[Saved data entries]
————————

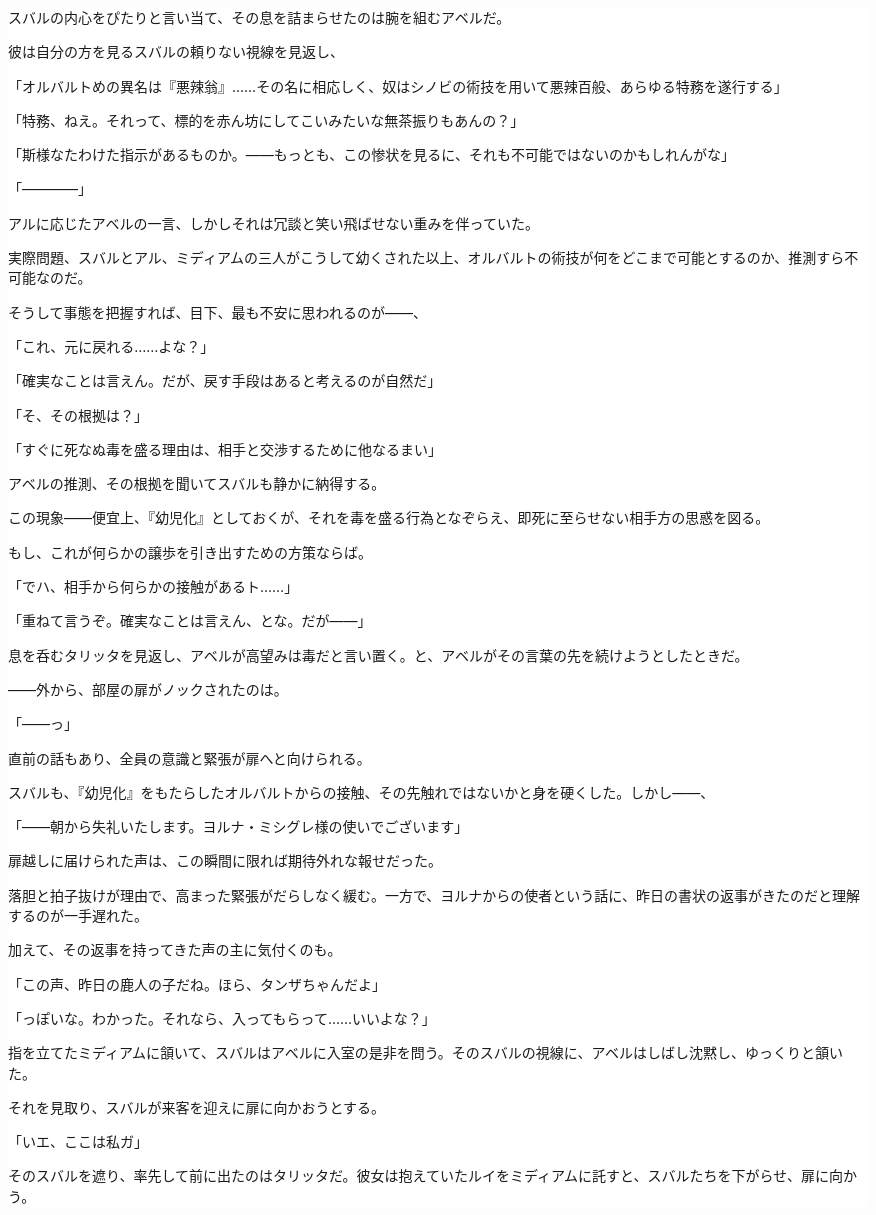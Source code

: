 スバルの内心をぴたりと言い当て、その息を詰まらせたのは腕を組むアベルだ。

彼は自分の方を見るスバルの頼りない視線を見返し、

「オルバルトめの異名は『悪辣翁』……その名に相応しく、奴はシノビの術技を用いて悪辣百般、あらゆる特務を遂行する」

「特務、ねえ。それって、標的を赤ん坊にしてこいみたいな無茶振りもあんの？」

「斯様なたわけた指示があるものか。――もっとも、この惨状を見るに、それも不可能ではないのかもしれんがな」

「――――」

アルに応じたアベルの一言、しかしそれは冗談と笑い飛ばせない重みを伴っていた。

実際問題、スバルとアル、ミディアムの三人がこうして幼くされた以上、オルバルトの術技が何をどこまで可能とするのか、推測すら不可能なのだ。

そうして事態を把握すれば、目下、最も不安に思われるのが――、

「これ、元に戻れる……よな？」

「確実なことは言えん。だが、戻す手段はあると考えるのが自然だ」

「そ、その根拠は？」

「すぐに死なぬ毒を盛る理由は、相手と交渉するために他なるまい」

アベルの推測、その根拠を聞いてスバルも静かに納得する。

この現象――便宜上、『幼児化』としておくが、それを毒を盛る行為となぞらえ、即死に至らせない相手方の思惑を図る。

もし、これが何らかの譲歩を引き出すための方策ならば。

「でハ、相手から何らかの接触があるト……」

「重ねて言うぞ。確実なことは言えん、とな。だが――」

息を呑むタリッタを見返し、アベルが高望みは毒だと言い置く。と、アベルがその言葉の先を続けようとしたときだ。

――外から、部屋の扉がノックされたのは。

「――っ」

直前の話もあり、全員の意識と緊張が扉へと向けられる。

スバルも、『幼児化』をもたらしたオルバルトからの接触、その先触れではないかと身を硬くした。しかし――、

「――朝から失礼いたします。ヨルナ・ミシグレ様の使いでございます」

扉越しに届けられた声は、この瞬間に限れば期待外れな報せだった。

落胆と拍子抜けが理由で、高まった緊張がだらしなく緩む。一方で、ヨルナからの使者という話に、昨日の書状の返事がきたのだと理解するのが一手遅れた。

加えて、その返事を持ってきた声の主に気付くのも。

「この声、昨日の鹿人の子だね。ほら、タンザちゃんだよ」

「っぽいな。わかった。それなら、入ってもらって……いいよな？」

指を立てたミディアムに頷いて、スバルはアベルに入室の是非を問う。そのスバルの視線に、アベルはしばし沈黙し、ゆっくりと頷いた。

それを見取り、スバルが来客を迎えに扉に向かおうとする。

「いエ、ここは私ガ」

そのスバルを遮り、率先して前に出たのはタリッタだ。彼女は抱えていたルイをミディアムに託すと、スバルたちを下がらせ、扉に向かう。
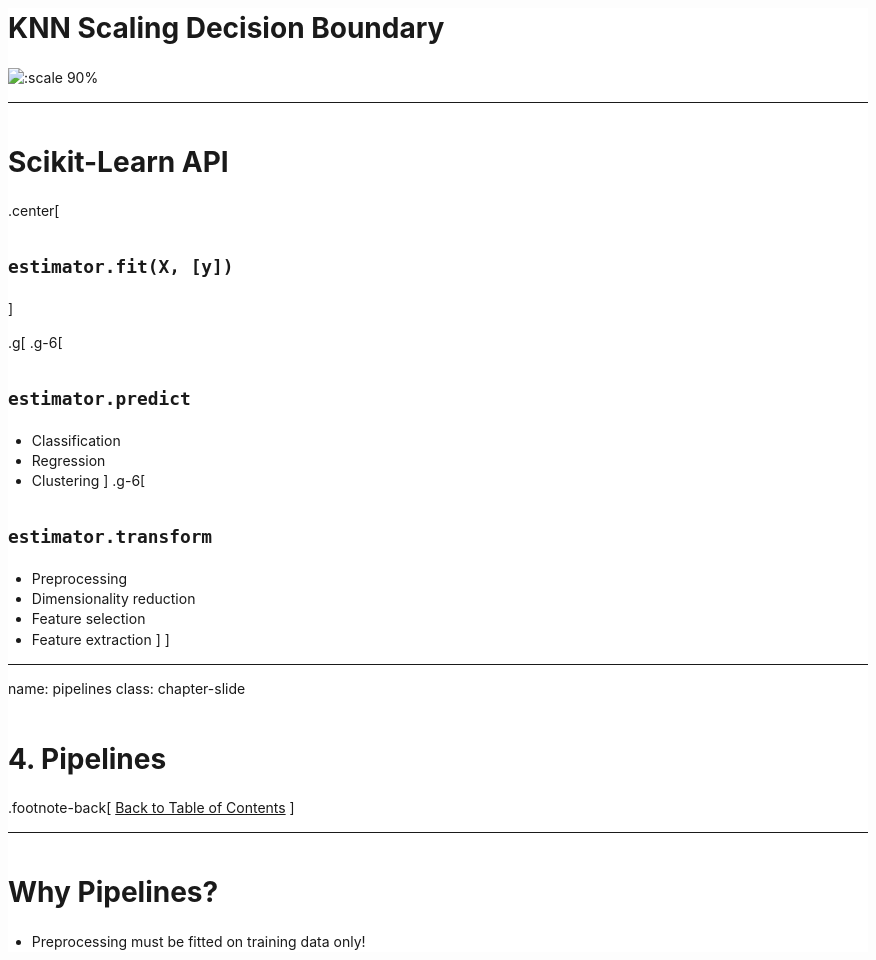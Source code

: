 # KNN Scaling Decision Boundary

![:scale 90%](notebooks/images/knn-scaling.svg)

---

# Scikit-Learn API


.center[
## `estimator.fit(X, [y])`
]

.g[
.g-6[
## `estimator.predict`
- Classification
- Regression
- Clustering
]
.g-6[
## `estimator.transform`
- Preprocessing
- Dimensionality reduction
- Feature selection
- Feature extraction
]
]

---

name: pipelines
class: chapter-slide

# 4. Pipelines

.footnote-back[
[Back to Table of Contents](#table-of-contents)
]

---

# Why Pipelines?

- Preprocessing must be fitted on training data only!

————————

WHAT YOU WILL DO: What you return should match the entries word for word, pictures aside.

ANSWER FOR THE TASK:
Source code

: スバルの内心をぴたりと言い当て、その息を詰まらせたのは腕を組むアベルだ。

彼は自分の方を見るスバルの頼りない視線を見返し、

「オルバルトめの異名は『悪辣翁』……その名に相応しく、奴はシノビの術技を用いて悪辣百般、あらゆる特務を遂行する」

「特務、ねえ。それって、標的を赤ん坊にしてこいみたいな無茶振りもあんの？」

「斯様なたわけた指示があるものか。――もっとも、この惨状を見るに、それも不可能ではないのかもしれんがな」

「――――」

アルに応じたアベルの一言、しかしそれは冗談と笑い飛ばせない重みを伴っていた。

実際問題、スバルとアル、ミディアムの三人がこうして幼くされた以上、オルバルトの術技が何をどこまで可能とするのか、推測すら不可能なのだ。

そうして事態を把握すれば、目下、最も不安に思われるのが――、

「これ、元に戻れる……よな？」

「確実なことは言えん。だが、戻す手段はあると考えるのが自然だ」

「そ、その根拠は？」

「すぐに死なぬ毒を盛る理由は、相手と交渉するために他なるまい」

アベルの推測、その根拠を聞いてスバルも静かに納得する。

この現象――便宜上、『幼児化』としておくが、それを毒を盛る行為となぞらえ、即死に至らせない相手方の思惑を図る。

もし、これが何らかの譲歩を引き出すための方策ならば。

「でハ、相手から何らかの接触があるト……」

「重ねて言うぞ。確実なことは言えん、とな。だが――」

息を呑むタリッタを見返し、アベルが高望みは毒だと言い置く。と、アベルがその言葉の先を続けようとしたときだ。

――外から、部屋の扉がノックされたのは。

「――っ」

直前の話もあり、全員の意識と緊張が扉へと向けられる。

スバルも、『幼児化』をもたらしたオルバルトからの接触、その先触れではないかと身を硬くした。しかし――、

「――朝から失礼いたします。ヨルナ・ミシグレ様の使いでございます」

扉越しに届けられた声は、この瞬間に限れば期待外れな報せだった。

落胆と拍子抜けが理由で、高まった緊張がだらしなく緩む。一方で、ヨルナからの使者という話に、昨日の書状の返事がきたのだと理解するのが一手遅れた。

加えて、その返事を持ってきた声の主に気付くのも。

「この声、昨日の鹿人の子だね。ほら、タンザちゃんだよ」

「っぽいな。わかった。それなら、入ってもらって……いいよな？」

指を立てたミディアムに頷いて、スバルはアベルに入室の是非を問う。そのスバルの視線に、アベルはしばし沈黙し、ゆっくりと頷いた。

それを見取り、スバルが来客を迎えに扉に向かおうとする。

「いエ、ここは私ガ」

そのスバルを遮り、率先して前に出たのはタリッタだ。彼女は抱えていたルイをミディアムに託すと、スバルたちを下がらせ、扉に向かう。
Source code

: # KNN Scaling Decision Boundary

![:scale 90%](notebooks/images/knn-scaling.svg)

---

# Scikit-Learn API


.center[
## `estimator.fit(X, [y])`
]

.g[
.g-6[
## `estimator.predict`
- Classification
- Regression
- Clustering
]
.g-6[
## `estimator.transform`
- Preprocessing
- Dimensionality reduction
- Feature selection
- Feature extraction
]
]

---

name: pipelines
class: chapter-slide

# 4. Pipelines

.footnote-back[
[Back to Table of Contents](#table-of-contents)
]

---

# Why Pipelines?

- Preprocessing must be fitted on training data only!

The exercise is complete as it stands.